How to Keep Your Home through Chapter 13

Home Chapter 13Filing either a Chapter 7 “straight bankruptcy” case or a Chapter 13 “adjustment of debts” one stops a pending home foreclosure, and prevent one from starting. If you’re behind on your mortgage (or are about to be) and want to keep your home, whether Chapter 7 or Chapter 13 makes more sense depends on how far behind you are and how much help you need to catch.

The “Automatic Stay”

Filing either a Chapter 7 or Chapter 13 case immediately imposes the “automatic stay” on your mortgage lender, and on all your other creditors. This is the federal law which stops and prevents (“stays”) just about all collection actions against you or your property, including a home foreclosure.

Under Chapter 7 this “automatic stay” protection only lasts a short time, usually about three months or so.
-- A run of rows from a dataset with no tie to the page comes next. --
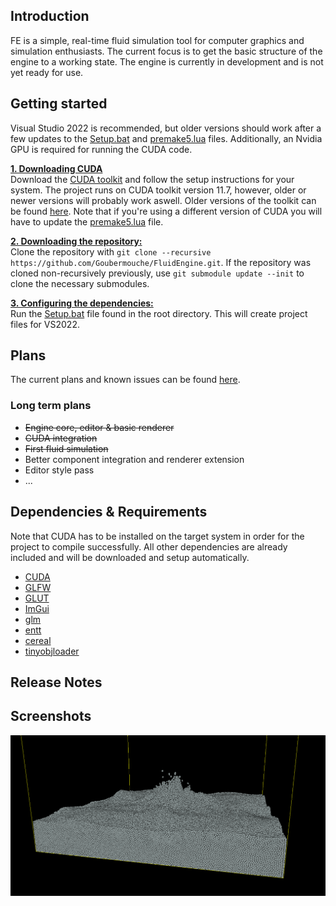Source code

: ## Introduction
FE is a simple, real-time fluid simulation tool for computer graphics and simulation enthusiasts. The current focus is to get the basic structure of the engine to a working state. The engine is currently in development and is not yet ready for use. 

## Getting started
Visual Studio 2022 is recommended, but older versions should work after a few updates to the [Setup.bat](https://github.com/Goubermouche/FluidEngine/blob/master/Setup.bat) and [premake5.lua](https://github.com/Goubermouche/FluidEngine/blob/master/premake5.lua) files. Additionally, an Nvidia GPU is 
required for running the CUDA code.

<ins>**1. Downloading CUDA**</ins>   
Download the [CUDA toolkit](https://developer.nvidia.com/cuda-toolkit) and follow the setup instructions for your system. The project runs on CUDA toolkit version 11.7, however, older or newer versions will probably work aswell. Older versions of the toolkit can be found [here](https://developer.nvidia.com/cuda-toolkit-archive). Note that if you're using a different version of CUDA you will have to update the [premake5.lua](https://github.com/Goubermouche/FluidEngine/blob/master/premake5.lua) file.

<ins>**2. Downloading the repository:**</ins>   
Clone the repository with `git clone --recursive https://github.com/Goubermouche/FluidEngine.git`.
If the repository was cloned non-recursively previously, use `git submodule update --init` to clone the necessary submodules.

<ins>**3. Configuring the dependencies:**</ins>   
Run the [Setup.bat](https://github.com/Goubermouche/FluidEngine/blob/master/Setup.bat) file found in the root directory. This will create project files for VS2022.

## Plans
The current plans and known issues can be found [here](https://trello.com/b/WBXdDTXZ/fluidengine). 
### Long term plans
* ~~Engine core, editor & basic renderer~~
* ~~CUDA integration~~
* ~~First fluid simulation~~
* Better component integration and renderer extension 
* Editor style pass
* ...

## Dependencies & Requirements
Note that CUDA has to be installed on the target system in order for the project to compile successfully. All other dependencies are already included and will be downloaded and setup automatically.
* [CUDA](https://developer.nvidia.com/cuda-downloads)
* [GLFW](https://github.com/TheCherno/GLFW)
* [GLUT](https://www.opengl.org/resources/libraries/glut/glut_downloads.php)
* [ImGui](https://github.com/TheCherno/imgui)
* [glm](https://github.com/g-truc/glm)
* [entt](https://github.com/skypjack/entt)
* [cereal](https://uscilab.github.io/cereal/)
* [tinyobjloader](https://github.com/tinyobjloader/tinyobjloader)

## Release Notes
## Screenshots
<p align="center">
  <img src="Images/unknown.png" />
</p>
And the mortgage lender can even ask the bankruptcy court to shorten that protection.

Limited Help through Chapter 7

Chapter 7 usually enables you to keep your home if you are current or not too far behind on your mortgage payments. Consider Chapter 7 if you want to keep your home and after filing bankruptcy you would have enough cash flow to make both your regular mortgage payments plus enough extra to be able to catch up on the late payments fast enough to satisfy your particular mortgage lender(s).

Gain Much More Time with Chapter 13

Instead of giving you just a few months, Chapter 13 can usually keep your mortgage holder at bay for as long as five years while you catch up on your mortgage payments.
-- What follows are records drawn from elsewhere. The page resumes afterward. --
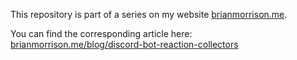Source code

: This repository is part of a series on my website [brianmorrison.me](https://brianmorrison.me).

You can find the corresponding article here: [brianmorrison.me/blog/discord-bot-reaction-collectors](https://brianmorrison.me/blog/discord-bot-reaction-collectors)
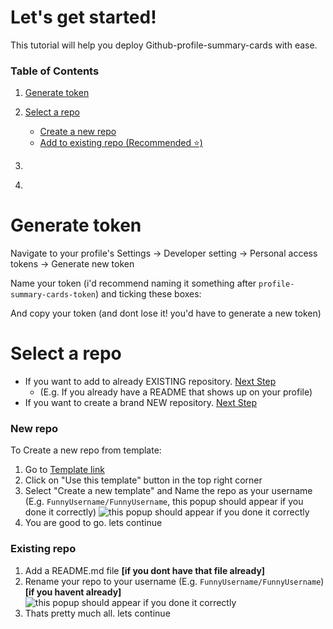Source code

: # Let's get started!
This tutorial will help you deploy Github-profile-summary-cards with ease.



### Table of Contents
1. [Generate token](#generate-token)
2. [Select a repo](#select-a-repo)

   - [Create a new repo]()
    - [Add to existing repo (Recommended ⭐)]()
3. []()
4. []()


# Generate token 

 Navigate to your profile's Settings -> Developer setting -> Personal access tokens -> Generate new token


Name your token
(i'd recommend naming it something after `profile-summary-cards-token`) and ticking these boxes:
    
And copy your token (and dont lose it! you'd have to generate a new token)


<!--
repo
-  repo:status
-  repo_deployment
-  public_repo
user
-  read:user
-  user:email
-->

# Select a repo

- If you want to add to already EXISTING repository.  [Next Step](#existing-repo)
  - (E.g. If you already have a README that shows up on your profile) 
- If you want to create a brand NEW repository. [Next Step](#new-repo)


### New repo
To Create a new repo from template:
1. Go to [Template link](https://github.com/vn7n24fzkq/github-profile-summary-cards-example)
2. Click on "Use this template" button in the top right corner
3. Select "Create a new template" and Name the repo as your username<br>(E.g. `FunnyUsername/FunnyUsername`, this popup should appear if you done it correctly)
![this popup should appear if you done it correctly](/github-profile-summary-cards.wiki/assets_new/special_repo.png)
4. You are good to go. lets continue

### Existing repo

1. Add a README.md file **[if you dont have that file already]**
2. Rename your repo to your username (E.g. `FunnyUsername/FunnyUsername`) **[if you havent already]**
![this popup should appear if you done it correctly](/github-profile-summary-cards.wiki/assets_new/special_repo.png)
3. Thats pretty much all. lets continue


#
If your home is in foreclosure or are about to be, you could be tens of thousands of dollars behind on your mortgage. You may also be behind on property taxes and/or homeowner association assessments. You likely need as much time as possible to catch up on these. Stretching the repayment period out as long as five years can reduce what you have to pay each month to catch up, and make keeping your home possible.

Mortgage Lender’s Cooperation

Under Chapter 7 you are pretty much at the mercy of your lender regarding how much time you’ll have to get current. So you have to pay the necessary amount each month to pull that off.

In contrast, under Chapter 13 you don’t rely on the cooperation of your mortgage lender. As long as you follow the law in how you and your lawyer put together the Chapter 13 payment plan, and then you comply with that plan, the lender has little choice.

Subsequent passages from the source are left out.